====== DATASET EXTRACT ======

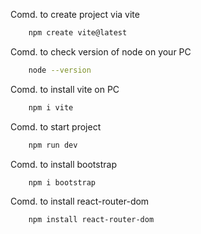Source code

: Comd. to create project via vite 
```bash
    npm create vite@latest
```
Comd. to check version of node on your PC
```bash
    node --version
```
Comd. to install vite on PC
```bash 
    npm i vite 
```
Comd. to start project 
```bash
    npm run dev
```
Comd. to install bootstrap
```bash
    npm i bootstrap
```
Comd. to install react-router-dom
```bash
    npm install react-router-dom
```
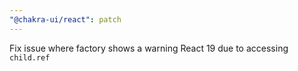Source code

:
 ```yaml
---
"@chakra-ui/react": patch
---
```


Fix issue where factory shows a warning React 19 due to accessing `child.ref`
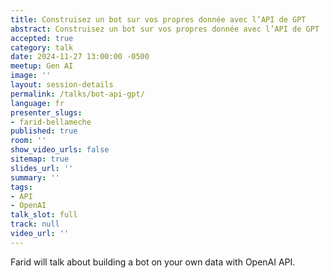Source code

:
 ```yaml
---
title: Construisez un bot sur vos propres donnée avec l’API de GPT
abstract: Construisez un bot sur vos propres donnée avec l’API de GPT
accepted: true
category: talk
date: 2024-11-27 13:00:00 -0500
meetup: Gen AI
image: ''
layout: session-details
permalink: /talks/bot-api-gpt/
language: fr
presenter_slugs:
- farid-bellameche
published: true
room: ''
show_video_urls: false
sitemap: true
slides_url: ''
summary: ''
tags:
- API
- OpenAI
talk_slot: full
track: null
video_url: ''
---
```


Farid will talk about building a bot on your own data with OpenAI API.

======

- EXERCISE -
Give the number of lines containing "Construisez" in the entries, and no other text.

- TASK SOLUTION -
2